In fact, we may be able to derive their priorities from their life history. Damn! It strikes me that with the priority inference functionality we might build, is functionality that many humans lack.
 
perhaps we need to define types of attributes. Things that they are, things that they want, things that they've done. Then as we add sub-attributes we can connect them all together
 
@Green Are we building a warped weird version of skynet?
 
@James Not unless we give it the nuclear launch codes. Then it will be skynet.
 
8:56 PM
@Green Oh right. Good thing we don't have those. That feels like a mistake we would make.
 
@James This being WB, we very well might :)
Given that we flippantly talk about throwing giant rocks at planets with rich ecosystems, we might do any number of things.
 
@Green All of them stupid :P
@Green Can I put you down for podcast episode 1?
was thinking we could discuss this little effort.
 
@James Sure. Any idea when it might be? Fridays, Saturdays and Sundays usually work well for me.
 
@Green No idea at this point. What time zone are you in?
 
@James Eastern. Boston.
 
9:09 PM
Good that's not biggie I am CST
Sunday night might be a good time once my kids go to bed...so I'd be free after 9CST/10EST
@NexTerren @DaaaahWhoosh did you two want to participate in the cast episode 1
 
@James I don't want to crowd somebody else out, but I'd certainly enjoy it.
 
Green and I were just discussing making this little side project the main discussion topic
 
I'm CST. I can only comment on my availability this weekend later this week. Normally I'm free Tuesday evenings, Friday evenings, Saturdays, Sundays (except evenings), and every other Friday (not this Friday), all day.
 
well we have some time to get this sorted out. there is still plenty of technical stuff to get set up.
Ill mark you as tentative.
 
Yeah, JD needs to head up the technical front first.
 
9:26 PM
Have we nailed down a conferencing service and if this will be video or just audio?
 
@Green come over to Universe factory so we can consolidate this convo: chat.stackexchange.com/rooms/27736/universe-factory
 
10:00 PM
Question: what problem does this solve?

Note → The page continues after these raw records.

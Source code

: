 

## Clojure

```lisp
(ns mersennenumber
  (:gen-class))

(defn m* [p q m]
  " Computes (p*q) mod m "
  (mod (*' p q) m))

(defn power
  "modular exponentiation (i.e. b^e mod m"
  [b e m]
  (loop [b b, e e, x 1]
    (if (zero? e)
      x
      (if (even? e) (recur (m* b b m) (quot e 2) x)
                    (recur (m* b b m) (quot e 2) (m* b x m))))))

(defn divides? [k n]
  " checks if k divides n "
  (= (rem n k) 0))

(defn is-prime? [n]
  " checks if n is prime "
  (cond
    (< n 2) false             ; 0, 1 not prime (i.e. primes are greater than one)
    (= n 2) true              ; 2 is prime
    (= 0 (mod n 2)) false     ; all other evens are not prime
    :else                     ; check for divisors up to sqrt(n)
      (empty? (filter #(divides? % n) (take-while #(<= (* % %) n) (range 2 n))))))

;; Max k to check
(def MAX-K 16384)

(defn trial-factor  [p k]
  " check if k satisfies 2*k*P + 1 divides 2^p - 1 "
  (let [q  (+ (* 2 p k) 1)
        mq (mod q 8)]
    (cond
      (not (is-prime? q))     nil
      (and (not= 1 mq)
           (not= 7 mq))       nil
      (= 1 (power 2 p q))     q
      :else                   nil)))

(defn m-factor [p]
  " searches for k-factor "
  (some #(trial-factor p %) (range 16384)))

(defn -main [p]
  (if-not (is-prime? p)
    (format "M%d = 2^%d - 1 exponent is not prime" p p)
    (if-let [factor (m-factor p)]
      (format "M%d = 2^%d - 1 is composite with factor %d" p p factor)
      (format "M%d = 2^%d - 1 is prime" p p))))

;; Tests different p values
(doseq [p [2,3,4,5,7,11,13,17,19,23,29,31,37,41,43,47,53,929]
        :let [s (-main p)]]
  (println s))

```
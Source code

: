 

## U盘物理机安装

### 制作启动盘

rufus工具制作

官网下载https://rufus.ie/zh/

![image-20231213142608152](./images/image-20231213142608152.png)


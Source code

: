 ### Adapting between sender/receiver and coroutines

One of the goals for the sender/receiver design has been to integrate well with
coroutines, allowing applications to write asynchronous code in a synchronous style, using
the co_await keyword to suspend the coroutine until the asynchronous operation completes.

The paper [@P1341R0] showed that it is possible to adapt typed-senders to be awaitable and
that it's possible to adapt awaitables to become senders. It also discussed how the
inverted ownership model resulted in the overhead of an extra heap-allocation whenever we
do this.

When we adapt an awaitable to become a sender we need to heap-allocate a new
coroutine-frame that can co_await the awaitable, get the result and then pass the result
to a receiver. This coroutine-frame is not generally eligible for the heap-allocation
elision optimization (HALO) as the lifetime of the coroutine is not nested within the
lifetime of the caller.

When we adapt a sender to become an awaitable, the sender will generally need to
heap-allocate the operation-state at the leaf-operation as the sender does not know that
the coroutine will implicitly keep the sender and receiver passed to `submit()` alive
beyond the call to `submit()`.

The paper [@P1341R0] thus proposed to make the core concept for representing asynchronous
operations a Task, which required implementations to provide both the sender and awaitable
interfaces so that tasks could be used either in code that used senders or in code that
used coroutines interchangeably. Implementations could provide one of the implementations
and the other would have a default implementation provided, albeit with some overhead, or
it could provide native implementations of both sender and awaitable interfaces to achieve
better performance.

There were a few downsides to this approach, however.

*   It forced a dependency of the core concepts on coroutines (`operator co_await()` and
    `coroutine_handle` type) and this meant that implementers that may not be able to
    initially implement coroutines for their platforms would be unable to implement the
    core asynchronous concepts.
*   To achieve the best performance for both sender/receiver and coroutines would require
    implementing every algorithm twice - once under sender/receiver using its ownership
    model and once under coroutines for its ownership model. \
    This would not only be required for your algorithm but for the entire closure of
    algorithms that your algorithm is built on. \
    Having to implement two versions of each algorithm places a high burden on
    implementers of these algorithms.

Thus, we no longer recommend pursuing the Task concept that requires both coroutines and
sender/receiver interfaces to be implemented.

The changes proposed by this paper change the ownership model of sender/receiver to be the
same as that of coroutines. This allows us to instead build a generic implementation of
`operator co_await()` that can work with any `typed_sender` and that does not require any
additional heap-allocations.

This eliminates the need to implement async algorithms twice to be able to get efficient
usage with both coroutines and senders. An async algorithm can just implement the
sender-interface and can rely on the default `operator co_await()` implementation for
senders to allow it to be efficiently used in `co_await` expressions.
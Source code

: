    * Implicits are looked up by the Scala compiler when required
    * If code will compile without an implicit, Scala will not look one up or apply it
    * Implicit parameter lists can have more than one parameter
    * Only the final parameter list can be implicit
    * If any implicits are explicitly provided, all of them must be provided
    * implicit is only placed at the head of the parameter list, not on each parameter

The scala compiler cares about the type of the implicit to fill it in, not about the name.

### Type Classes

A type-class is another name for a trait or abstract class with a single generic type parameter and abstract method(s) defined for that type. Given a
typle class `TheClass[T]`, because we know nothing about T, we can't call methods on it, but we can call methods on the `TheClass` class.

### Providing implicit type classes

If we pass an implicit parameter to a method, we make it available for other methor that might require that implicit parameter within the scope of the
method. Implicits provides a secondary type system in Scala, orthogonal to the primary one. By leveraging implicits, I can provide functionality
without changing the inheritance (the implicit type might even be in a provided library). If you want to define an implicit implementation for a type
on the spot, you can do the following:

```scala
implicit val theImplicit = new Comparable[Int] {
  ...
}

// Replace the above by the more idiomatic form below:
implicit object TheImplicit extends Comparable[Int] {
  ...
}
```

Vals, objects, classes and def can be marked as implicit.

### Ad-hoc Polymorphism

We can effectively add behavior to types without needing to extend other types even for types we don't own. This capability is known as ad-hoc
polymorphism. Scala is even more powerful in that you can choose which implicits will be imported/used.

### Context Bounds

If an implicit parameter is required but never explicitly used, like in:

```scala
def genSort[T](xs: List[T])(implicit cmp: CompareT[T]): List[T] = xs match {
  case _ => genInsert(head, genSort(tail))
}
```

If I'm writing a story and I want to include a realistic medieval town, couldn't I just do some research, find a real town, and base my characters off of that?
 
The NPC generator?
I believe it's theoretically for a game to consume/use.
 
And if I want my characters to meet another character on the road, shouldn't I base that character on the plot of the story (i.e. My characters will need shoes, they meet a cobbler)
 
It started out about a discussion on No Man's Sky and their procedural planet generation. A few of us thought that NPC procedural generation (including personality) would be interesting.
Not all world building is writing world building.
Does that offer some context?
 
@NexTerren I think dwarf fortress does something similar
 
Random or procedural NPCs? I think it's random, and the NPCs are very shallow. DaaaahWhoosh and James were going for something considerably deeper.
I don't think they're actually going to code it (maybe they are), they just wanted to think through the process, and so they spun off a side chatroom to talk about it.
 
10:06 PM
Then your talking about a personality simulator? Deciding what personality someone has is easy, but simulating it is hard
Thanks for the context though
 
@Hamlet Right, I agree and said something along those lines. Once they generate the framework on how to create the personality organically, actually having them act on it is going to be the biggest challenge.